* Assigned task *
The records below are to be retyped in full. Keep every word.

──────────────────────────────

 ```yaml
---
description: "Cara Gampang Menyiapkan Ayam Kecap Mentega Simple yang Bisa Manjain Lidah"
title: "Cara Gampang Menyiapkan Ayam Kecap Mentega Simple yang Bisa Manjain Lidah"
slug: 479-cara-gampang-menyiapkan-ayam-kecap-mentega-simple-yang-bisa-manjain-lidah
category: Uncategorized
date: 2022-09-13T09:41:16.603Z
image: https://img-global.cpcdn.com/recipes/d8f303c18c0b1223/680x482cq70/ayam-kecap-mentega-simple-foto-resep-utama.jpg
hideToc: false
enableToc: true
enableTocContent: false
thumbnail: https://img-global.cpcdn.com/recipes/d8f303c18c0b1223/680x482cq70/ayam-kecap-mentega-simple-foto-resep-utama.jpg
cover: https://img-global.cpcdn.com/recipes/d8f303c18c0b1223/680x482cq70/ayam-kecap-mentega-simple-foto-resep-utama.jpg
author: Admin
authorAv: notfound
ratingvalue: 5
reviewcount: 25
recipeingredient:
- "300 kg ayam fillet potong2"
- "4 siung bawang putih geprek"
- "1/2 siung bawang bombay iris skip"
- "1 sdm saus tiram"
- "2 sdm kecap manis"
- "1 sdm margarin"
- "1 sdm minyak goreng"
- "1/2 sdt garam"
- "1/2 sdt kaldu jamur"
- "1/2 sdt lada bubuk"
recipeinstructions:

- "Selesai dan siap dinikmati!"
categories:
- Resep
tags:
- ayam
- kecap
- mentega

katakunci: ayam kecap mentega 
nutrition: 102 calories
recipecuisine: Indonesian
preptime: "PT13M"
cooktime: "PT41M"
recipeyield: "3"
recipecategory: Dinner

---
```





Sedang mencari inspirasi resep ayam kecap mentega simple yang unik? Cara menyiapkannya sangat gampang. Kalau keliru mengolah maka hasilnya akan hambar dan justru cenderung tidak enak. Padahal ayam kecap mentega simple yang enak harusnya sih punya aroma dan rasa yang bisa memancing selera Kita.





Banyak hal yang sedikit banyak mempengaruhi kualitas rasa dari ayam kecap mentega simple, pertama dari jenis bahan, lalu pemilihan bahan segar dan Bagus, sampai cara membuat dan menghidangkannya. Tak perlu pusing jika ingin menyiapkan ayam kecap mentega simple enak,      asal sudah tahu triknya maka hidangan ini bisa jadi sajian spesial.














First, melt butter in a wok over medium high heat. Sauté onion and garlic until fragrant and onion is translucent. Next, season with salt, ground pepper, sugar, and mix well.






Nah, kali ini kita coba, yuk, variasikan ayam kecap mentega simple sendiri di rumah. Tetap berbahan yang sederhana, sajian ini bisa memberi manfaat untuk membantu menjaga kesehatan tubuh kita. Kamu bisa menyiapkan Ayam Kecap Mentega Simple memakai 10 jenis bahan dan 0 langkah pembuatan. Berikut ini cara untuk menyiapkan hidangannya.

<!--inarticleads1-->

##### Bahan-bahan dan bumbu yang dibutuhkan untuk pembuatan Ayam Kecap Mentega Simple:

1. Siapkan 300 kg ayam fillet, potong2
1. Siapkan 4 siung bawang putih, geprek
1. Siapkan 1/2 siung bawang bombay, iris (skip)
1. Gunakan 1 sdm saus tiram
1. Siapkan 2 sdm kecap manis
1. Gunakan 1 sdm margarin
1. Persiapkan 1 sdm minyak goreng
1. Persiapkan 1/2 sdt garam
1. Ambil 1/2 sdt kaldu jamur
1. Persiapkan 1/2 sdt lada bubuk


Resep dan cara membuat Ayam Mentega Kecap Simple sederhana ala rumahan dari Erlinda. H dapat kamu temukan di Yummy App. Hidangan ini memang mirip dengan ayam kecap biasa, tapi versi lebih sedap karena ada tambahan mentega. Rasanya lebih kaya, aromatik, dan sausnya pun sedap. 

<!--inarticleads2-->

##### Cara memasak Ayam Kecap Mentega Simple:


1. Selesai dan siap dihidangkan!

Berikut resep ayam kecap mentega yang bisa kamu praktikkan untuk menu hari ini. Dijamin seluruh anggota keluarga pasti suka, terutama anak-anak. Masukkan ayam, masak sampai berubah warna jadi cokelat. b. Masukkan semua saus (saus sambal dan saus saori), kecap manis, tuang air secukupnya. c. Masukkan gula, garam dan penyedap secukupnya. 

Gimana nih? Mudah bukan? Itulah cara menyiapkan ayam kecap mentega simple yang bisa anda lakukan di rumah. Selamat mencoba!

──────────────────────────────

* Result for this exercise *
 ```yaml
---
description: "Cara Gampang Menyiapkan Ayam Kecap Mentega Simple yang Bisa Manjain Lidah"
title: "Cara Gampang Menyiapkan Ayam Kecap Mentega Simple yang Bisa Manjain Lidah"
slug: 479-cara-gampang-menyiapkan-ayam-kecap-mentega-simple-yang-bisa-manjain-lidah
category: Uncategorized
date: 2022-09-13T09:41:16.603Z
image: https://img-global.cpcdn.com/recipes/d8f303c18c0b1223/680x482cq70/ayam-kecap-mentega-simple-foto-resep-utama.jpg
hideToc: false
enableToc: true
enableTocContent: false
thumbnail: https://img-global.cpcdn.com/recipes/d8f303c18c0b1223/680x482cq70/ayam-kecap-mentega-simple-foto-resep-utama.jpg
cover: https://img-global.cpcdn.com/recipes/d8f303c18c0b1223/680x482cq70/ayam-kecap-mentega-simple-foto-resep-utama.jpg
author: Admin
authorAv: notfound
ratingvalue: 5
reviewcount: 25
recipeingredient:
- "300 kg ayam fillet potong2"
- "4 siung bawang putih geprek"
- "1/2 siung bawang bombay iris skip"
- "1 sdm saus tiram"
- "2 sdm kecap manis"
- "1 sdm margarin"
- "1 sdm minyak goreng"
- "1/2 sdt garam"
- "1/2 sdt kaldu jamur"
- "1/2 sdt lada bubuk"
recipeinstructions:

- "Selesai dan siap dinikmati!"
categories:
- Resep
tags:
- ayam
- kecap
- mentega

katakunci: ayam kecap mentega 
nutrition: 102 calories
recipecuisine: Indonesian
preptime: "PT13M"
cooktime: "PT41M"
recipeyield: "3"
recipecategory: Dinner

---
```





Sedang mencari inspirasi resep ayam kecap mentega simple yang unik? Cara menyiapkannya sangat gampang. Kalau keliru mengolah maka hasilnya akan hambar dan justru cenderung tidak enak. Padahal ayam kecap mentega simple yang enak harusnya sih punya aroma dan rasa yang bisa memancing selera Kita.





Banyak hal yang sedikit banyak mempengaruhi kualitas rasa dari ayam kecap mentega simple, pertama dari jenis bahan, lalu pemilihan bahan segar dan Bagus, sampai cara membuat dan menghidangkannya. Tak perlu pusing jika ingin menyiapkan ayam kecap mentega simple enak,      asal sudah tahu triknya maka hidangan ini bisa jadi sajian spesial.














First, melt butter in a wok over medium high heat. Sauté onion and garlic until fragrant and onion is translucent. Next, season with salt, ground pepper, sugar, and mix well.






Nah, kali ini kita coba, yuk, variasikan ayam kecap mentega simple sendiri di rumah. Tetap berbahan yang sederhana, sajian ini bisa memberi manfaat untuk membantu menjaga kesehatan tubuh kita. Kamu bisa menyiapkan Ayam Kecap Mentega Simple memakai 10 jenis bahan dan 0 langkah pembuatan. Berikut ini cara untuk menyiapkan hidangannya.

<!--inarticleads1-->

##### Bahan-bahan dan bumbu yang dibutuhkan untuk pembuatan Ayam Kecap Mentega Simple:

1. Siapkan 300 kg ayam fillet, potong2
1. Siapkan 4 siung bawang putih, geprek
1. Siapkan 1/2 siung bawang bombay, iris (skip)
1. Gunakan 1 sdm saus tiram
1. Siapkan 2 sdm kecap manis
1. Gunakan 1 sdm margarin
1. Persiapkan 1 sdm minyak goreng
1. Persiapkan 1/2 sdt garam
1. Ambil 1/2 sdt kaldu jamur
1. Persiapkan 1/2 sdt lada bubuk


Resep dan cara membuat Ayam Mentega Kecap Simple sederhana ala rumahan dari Erlinda. H dapat kamu temukan di Yummy App. Hidangan ini memang mirip dengan ayam kecap biasa, tapi versi lebih sedap karena ada tambahan mentega. Rasanya lebih kaya, aromatik, dan sausnya pun sedap. 

<!--inarticleads2-->

##### Cara memasak Ayam Kecap Mentega Simple:


1. Selesai dan siap dihidangkan!

Berikut resep ayam kecap mentega yang bisa kamu praktikkan untuk menu hari ini. Dijamin seluruh anggota keluarga pasti suka, terutama anak-anak. Masukkan ayam, masak sampai berubah warna jadi cokelat. b. Masukkan semua saus (saus sambal dan saus saori), kecap manis, tuang air secukupnya. c. Masukkan gula, garam dan penyedap secukupnya. 

Gimana nih? Mudah bukan? Itulah cara menyiapkan ayam kecap mentega simple yang bisa anda lakukan di rumah. Selamat mencoba!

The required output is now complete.